══ Exercise inputs ══
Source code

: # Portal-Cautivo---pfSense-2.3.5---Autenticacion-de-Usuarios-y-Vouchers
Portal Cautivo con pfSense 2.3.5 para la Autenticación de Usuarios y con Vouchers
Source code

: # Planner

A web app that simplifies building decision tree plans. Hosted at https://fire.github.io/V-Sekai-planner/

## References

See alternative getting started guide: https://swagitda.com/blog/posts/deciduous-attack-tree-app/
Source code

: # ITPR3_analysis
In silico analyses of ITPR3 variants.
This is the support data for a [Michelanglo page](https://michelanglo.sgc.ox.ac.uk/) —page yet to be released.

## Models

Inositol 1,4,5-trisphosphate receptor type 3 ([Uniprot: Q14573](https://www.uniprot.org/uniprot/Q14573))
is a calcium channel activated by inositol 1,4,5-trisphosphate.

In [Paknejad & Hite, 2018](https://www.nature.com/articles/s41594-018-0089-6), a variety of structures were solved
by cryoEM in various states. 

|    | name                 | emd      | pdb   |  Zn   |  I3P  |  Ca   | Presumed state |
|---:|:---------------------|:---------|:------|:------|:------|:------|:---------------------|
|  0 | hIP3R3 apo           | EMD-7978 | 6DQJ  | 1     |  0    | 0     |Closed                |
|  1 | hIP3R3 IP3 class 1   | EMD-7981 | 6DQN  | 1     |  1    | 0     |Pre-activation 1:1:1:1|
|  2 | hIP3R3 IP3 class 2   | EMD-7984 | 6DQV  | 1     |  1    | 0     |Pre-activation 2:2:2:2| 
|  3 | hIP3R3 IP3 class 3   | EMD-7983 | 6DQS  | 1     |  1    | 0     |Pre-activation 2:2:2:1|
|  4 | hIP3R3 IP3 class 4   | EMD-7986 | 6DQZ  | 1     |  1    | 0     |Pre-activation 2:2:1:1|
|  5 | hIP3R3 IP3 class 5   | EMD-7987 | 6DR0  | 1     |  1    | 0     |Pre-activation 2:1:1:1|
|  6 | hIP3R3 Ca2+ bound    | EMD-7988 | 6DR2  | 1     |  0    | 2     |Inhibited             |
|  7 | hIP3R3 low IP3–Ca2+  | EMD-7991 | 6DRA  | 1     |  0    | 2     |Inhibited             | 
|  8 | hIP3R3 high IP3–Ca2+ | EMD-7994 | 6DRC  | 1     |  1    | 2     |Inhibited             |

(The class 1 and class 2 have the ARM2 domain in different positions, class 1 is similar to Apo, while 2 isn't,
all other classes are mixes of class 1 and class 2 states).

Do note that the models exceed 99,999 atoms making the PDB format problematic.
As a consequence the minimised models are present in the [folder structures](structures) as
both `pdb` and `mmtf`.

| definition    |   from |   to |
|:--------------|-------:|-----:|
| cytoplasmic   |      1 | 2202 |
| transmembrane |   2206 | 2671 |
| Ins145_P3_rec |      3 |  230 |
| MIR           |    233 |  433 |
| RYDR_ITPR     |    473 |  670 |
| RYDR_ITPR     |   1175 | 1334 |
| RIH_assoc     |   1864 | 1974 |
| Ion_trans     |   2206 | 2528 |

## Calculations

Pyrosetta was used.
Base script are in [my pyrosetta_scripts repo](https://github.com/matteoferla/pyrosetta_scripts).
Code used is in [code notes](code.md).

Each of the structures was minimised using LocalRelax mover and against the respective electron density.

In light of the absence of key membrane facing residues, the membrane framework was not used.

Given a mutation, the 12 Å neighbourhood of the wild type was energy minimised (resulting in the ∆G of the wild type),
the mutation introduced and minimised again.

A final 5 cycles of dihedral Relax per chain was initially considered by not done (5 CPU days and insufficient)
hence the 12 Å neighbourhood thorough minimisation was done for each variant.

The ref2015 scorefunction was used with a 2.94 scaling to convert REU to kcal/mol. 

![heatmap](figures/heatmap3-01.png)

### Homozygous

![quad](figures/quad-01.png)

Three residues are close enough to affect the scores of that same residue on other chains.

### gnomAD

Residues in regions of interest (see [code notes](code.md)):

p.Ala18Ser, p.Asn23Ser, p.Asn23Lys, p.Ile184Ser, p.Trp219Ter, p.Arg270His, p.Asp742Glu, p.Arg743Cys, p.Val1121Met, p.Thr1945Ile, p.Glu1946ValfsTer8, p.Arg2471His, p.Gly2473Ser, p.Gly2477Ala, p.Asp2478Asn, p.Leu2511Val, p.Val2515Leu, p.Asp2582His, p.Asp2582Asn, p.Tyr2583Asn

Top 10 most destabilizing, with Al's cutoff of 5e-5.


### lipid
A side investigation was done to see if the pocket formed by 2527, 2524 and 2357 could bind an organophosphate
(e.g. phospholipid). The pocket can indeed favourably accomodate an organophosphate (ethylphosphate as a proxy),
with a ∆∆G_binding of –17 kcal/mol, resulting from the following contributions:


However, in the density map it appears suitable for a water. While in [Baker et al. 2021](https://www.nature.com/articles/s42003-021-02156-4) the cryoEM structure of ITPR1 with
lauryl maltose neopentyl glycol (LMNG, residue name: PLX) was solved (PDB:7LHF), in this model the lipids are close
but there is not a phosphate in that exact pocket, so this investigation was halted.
═══
Task to carry out:
Only the lines above starting at the line that holds "2206 | 2671 |" and ending at the line that holds "hence the 12" are to be repeated, exactly and in full.

Answer area:
| transmembrane |   2206 | 2671 |
| Ins145_P3_rec |      3 |  230 |
| MIR           |    233 |  433 |
| RYDR_ITPR     |    473 |  670 |
| RYDR_ITPR     |   1175 | 1334 |
| RIH_assoc     |   1864 | 1974 |
| Ion_trans     |   2206 | 2528 |

## Calculations

Pyrosetta was used.
Base script are in [my pyrosetta_scripts repo](https://github.com/matteoferla/pyrosetta_scripts).
Code used is in [code notes](code.md).

Each of the structures was minimised using LocalRelax mover and against the respective electron density.

In light of the absence of key membrane facing residues, the membrane framework was not used.

Given a mutation, the 12 Å neighbourhood of the wild type was energy minimised (resulting in the ∆G of the wild type),
the mutation introduced and minimised again.

A final 5 cycles of dihedral Relax per chain was initially considered by not done (5 CPU days and insufficient)
hence the 12 Å neighbourhood thorough minimisation was done for each variant.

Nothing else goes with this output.